━━ Entries provided ━━

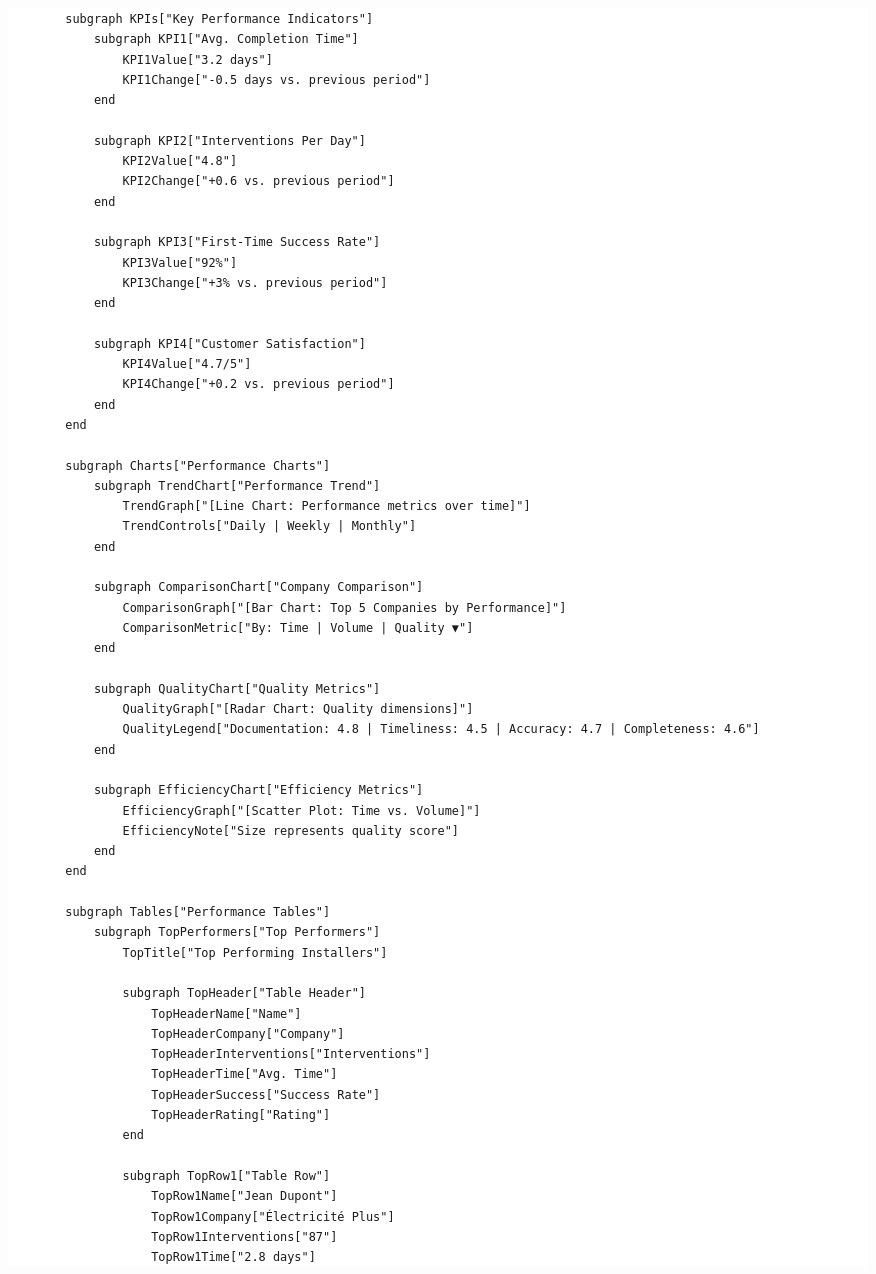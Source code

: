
 ```mermaid
        subgraph KPIs["Key Performance Indicators"]
            subgraph KPI1["Avg. Completion Time"]
                KPI1Value["3.2 days"]
                KPI1Change["-0.5 days vs. previous period"]
            end
            
            subgraph KPI2["Interventions Per Day"]
                KPI2Value["4.8"]
                KPI2Change["+0.6 vs. previous period"]
            end
            
            subgraph KPI3["First-Time Success Rate"]
                KPI3Value["92%"]
                KPI3Change["+3% vs. previous period"]
            end
            
            subgraph KPI4["Customer Satisfaction"]
                KPI4Value["4.7/5"]
                KPI4Change["+0.2 vs. previous period"]
            end
        end
        
        subgraph Charts["Performance Charts"]
            subgraph TrendChart["Performance Trend"]
                TrendGraph["[Line Chart: Performance metrics over time]"]
                TrendControls["Daily | Weekly | Monthly"]
            end
            
            subgraph ComparisonChart["Company Comparison"]
                ComparisonGraph["[Bar Chart: Top 5 Companies by Performance]"]
                ComparisonMetric["By: Time | Volume | Quality ▼"]
            end
            
            subgraph QualityChart["Quality Metrics"]
                QualityGraph["[Radar Chart: Quality dimensions]"]
                QualityLegend["Documentation: 4.8 | Timeliness: 4.5 | Accuracy: 4.7 | Completeness: 4.6"]
            end
            
            subgraph EfficiencyChart["Efficiency Metrics"]
                EfficiencyGraph["[Scatter Plot: Time vs. Volume]"]
                EfficiencyNote["Size represents quality score"]
            end
        end
        
        subgraph Tables["Performance Tables"]
            subgraph TopPerformers["Top Performers"]
                TopTitle["Top Performing Installers"]
                
                subgraph TopHeader["Table Header"]
                    TopHeaderName["Name"]
                    TopHeaderCompany["Company"]
                    TopHeaderInterventions["Interventions"]
                    TopHeaderTime["Avg. Time"]
                    TopHeaderSuccess["Success Rate"]
                    TopHeaderRating["Rating"]
                end
                
                subgraph TopRow1["Table Row"]
                    TopRow1Name["Jean Dupont"]
                    TopRow1Company["Électricité Plus"]
                    TopRow1Interventions["87"]
                    TopRow1Time["2.8 days"]
```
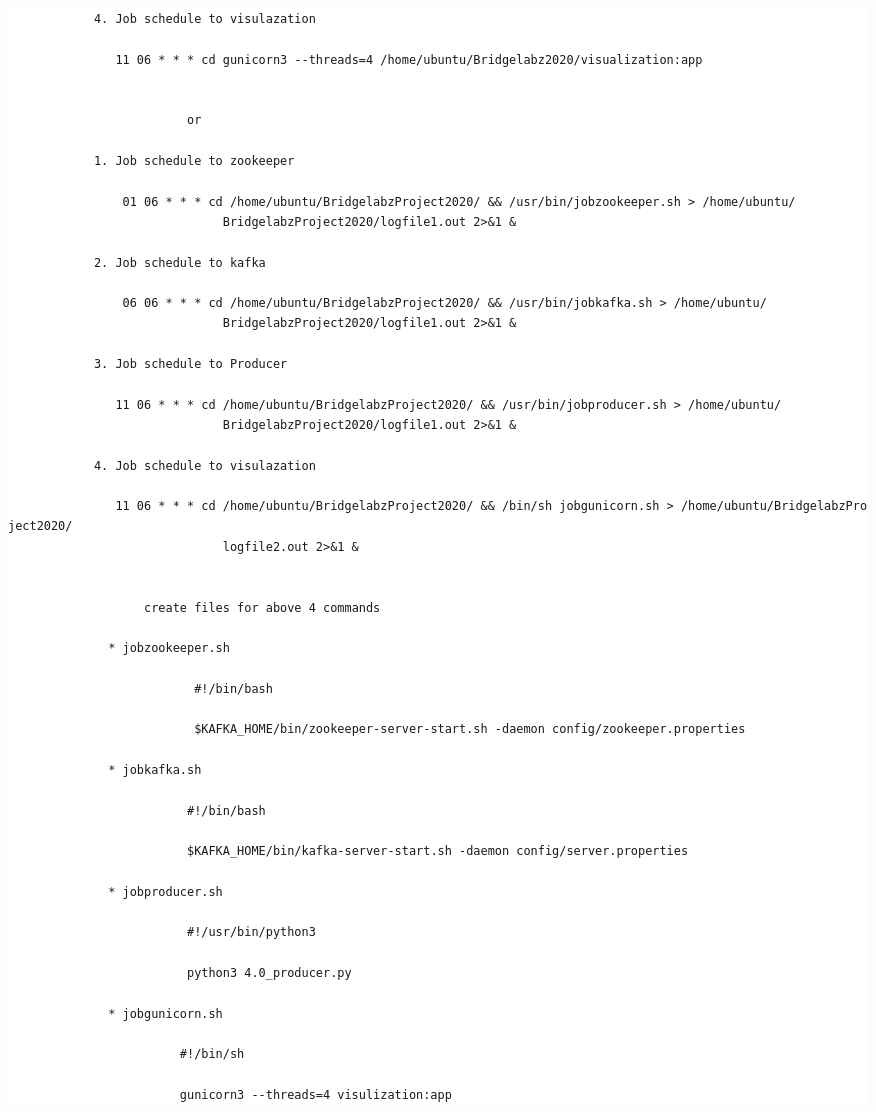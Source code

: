                 4. Job schedule to visulazation

                   11 06 * * * cd gunicorn3 --threads=4 /home/ubuntu/Bridgelabz2020/visualization:app


                             or

                1. Job schedule to zookeeper 
                   
                    01 06 * * * cd /home/ubuntu/BridgelabzProject2020/ && /usr/bin/jobzookeeper.sh > /home/ubuntu/	  	   
                                  BridgelabzProject2020/logfile1.out 2>&1 &

                2. Job schedule to kafka
                     
                    06 06 * * * cd /home/ubuntu/BridgelabzProject2020/ && /usr/bin/jobkafka.sh > /home/ubuntu/	  	   
                                  BridgelabzProject2020/logfile1.out 2>&1 &

                3. Job schedule to Producer

                   11 06 * * * cd /home/ubuntu/BridgelabzProject2020/ && /usr/bin/jobproducer.sh > /home/ubuntu/	  	   
                                  BridgelabzProject2020/logfile1.out 2>&1 &
                
                4. Job schedule to visulazation

                   11 06 * * * cd /home/ubuntu/BridgelabzProject2020/ && /bin/sh jobgunicorn.sh > /home/ubuntu/BridgelabzProject2020/
                                  logfile2.out 2>&1 &


                       create files for above 4 commands 
                       
                  * jobzookeeper.sh
                              
                              #!/bin/bash
			      
                              $KAFKA_HOME/bin/zookeeper-server-start.sh -daemon config/zookeeper.properties

                  * jobkafka.sh 
                              
                             #!/bin/bash
                             
                             $KAFKA_HOME/bin/kafka-server-start.sh -daemon config/server.properties

                  * jobproducer.sh
                          
                             #!/usr/bin/python3
                          
                             python3 4.0_producer.py

                  * jobgunicorn.sh
                          
                            #!/bin/sh
                          
                            gunicorn3 --threads=4 visulization:app
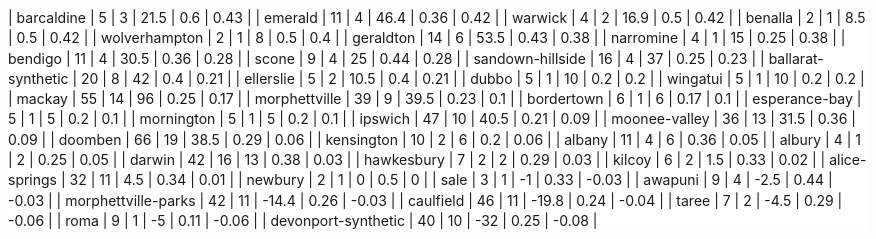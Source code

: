 | barcaldine                 |      5 |      3 |     21.5 | 0.6  |  0.43 |
| emerald                    |     11 |      4 |     46.4 | 0.36 |  0.42 |
| warwick                    |      4 |      2 |     16.9 | 0.5  |  0.42 |
| benalla                    |      2 |      1 |      8.5 | 0.5  |  0.42 |
| wolverhampton              |      2 |      1 |      8   | 0.5  |  0.4  |
| geraldton                  |     14 |      6 |     53.5 | 0.43 |  0.38 |
| narromine                  |      4 |      1 |     15   | 0.25 |  0.38 |
| bendigo                    |     11 |      4 |     30.5 | 0.36 |  0.28 |
| scone                      |      9 |      4 |     25   | 0.44 |  0.28 |
| sandown-hillside           |     16 |      4 |     37   | 0.25 |  0.23 |
| ballarat-synthetic         |     20 |      8 |     42   | 0.4  |  0.21 |
| ellerslie                  |      5 |      2 |     10.5 | 0.4  |  0.21 |
| dubbo                      |      5 |      1 |     10   | 0.2  |  0.2  |
| wingatui                   |      5 |      1 |     10   | 0.2  |  0.2  |
| mackay                     |     55 |     14 |     96   | 0.25 |  0.17 |
| morphettville              |     39 |      9 |     39.5 | 0.23 |  0.1  |
| bordertown                 |      6 |      1 |      6   | 0.17 |  0.1  |
| esperance-bay              |      5 |      1 |      5   | 0.2  |  0.1  |
| mornington                 |      5 |      1 |      5   | 0.2  |  0.1  |
| ipswich                    |     47 |     10 |     40.5 | 0.21 |  0.09 |
| moonee-valley              |     36 |     13 |     31.5 | 0.36 |  0.09 |
| doomben                    |     66 |     19 |     38.5 | 0.29 |  0.06 |
| kensington                 |     10 |      2 |      6   | 0.2  |  0.06 |
| albany                     |     11 |      4 |      6   | 0.36 |  0.05 |
| albury                     |      4 |      1 |      2   | 0.25 |  0.05 |
| darwin                     |     42 |     16 |     13   | 0.38 |  0.03 |
| hawkesbury                 |      7 |      2 |      2   | 0.29 |  0.03 |
| kilcoy                     |      6 |      2 |      1.5 | 0.33 |  0.02 |
| alice-springs              |     32 |     11 |      4.5 | 0.34 |  0.01 |
| newbury                    |      2 |      1 |      0   | 0.5  |  0    |
| sale                       |      3 |      1 |     -1   | 0.33 | -0.03 |
| awapuni                    |      9 |      4 |     -2.5 | 0.44 | -0.03 |
| morphettville-parks        |     42 |     11 |    -14.4 | 0.26 | -0.03 |
| caulfield                  |     46 |     11 |    -19.8 | 0.24 | -0.04 |
| taree                      |      7 |      2 |     -4.5 | 0.29 | -0.06 |
| roma                       |      9 |      1 |     -5   | 0.11 | -0.06 |
| devonport-synthetic        |     40 |     10 |    -32   | 0.25 | -0.08 |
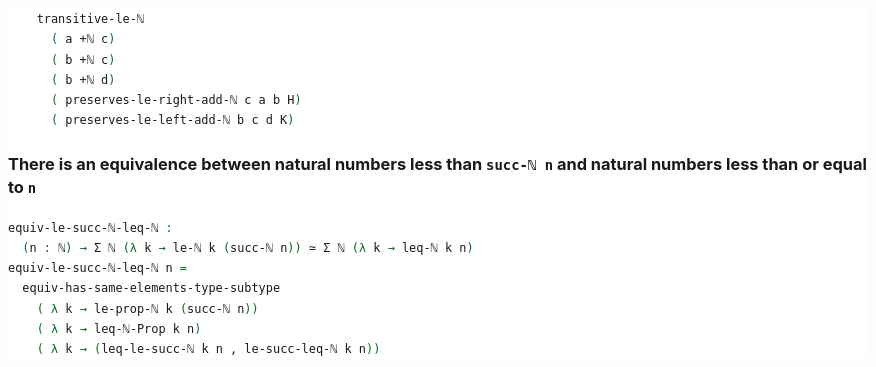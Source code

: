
 ```agda
    transitive-le-ℕ
      ( a +ℕ c)
      ( b +ℕ c)
      ( b +ℕ d)
      ( preserves-le-right-add-ℕ c a b H)
      ( preserves-le-left-add-ℕ b c d K)
```

### There is an equivalence between natural numbers less than `succ-ℕ n` and natural numbers less than or equal to `n`

```agda
equiv-le-succ-ℕ-leq-ℕ :
  (n : ℕ) → Σ ℕ (λ k → le-ℕ k (succ-ℕ n)) ≃ Σ ℕ (λ k → leq-ℕ k n)
equiv-le-succ-ℕ-leq-ℕ n =
  equiv-has-same-elements-type-subtype
    ( λ k → le-prop-ℕ k (succ-ℕ n))
    ( λ k → leq-ℕ-Prop k n)
    ( λ k → (leq-le-succ-ℕ k n , le-succ-leq-ℕ k n))
```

━━━

How many lines in the records hold the string "jobgunicorn"? Answer with only that number.

• Result of this exercise: 2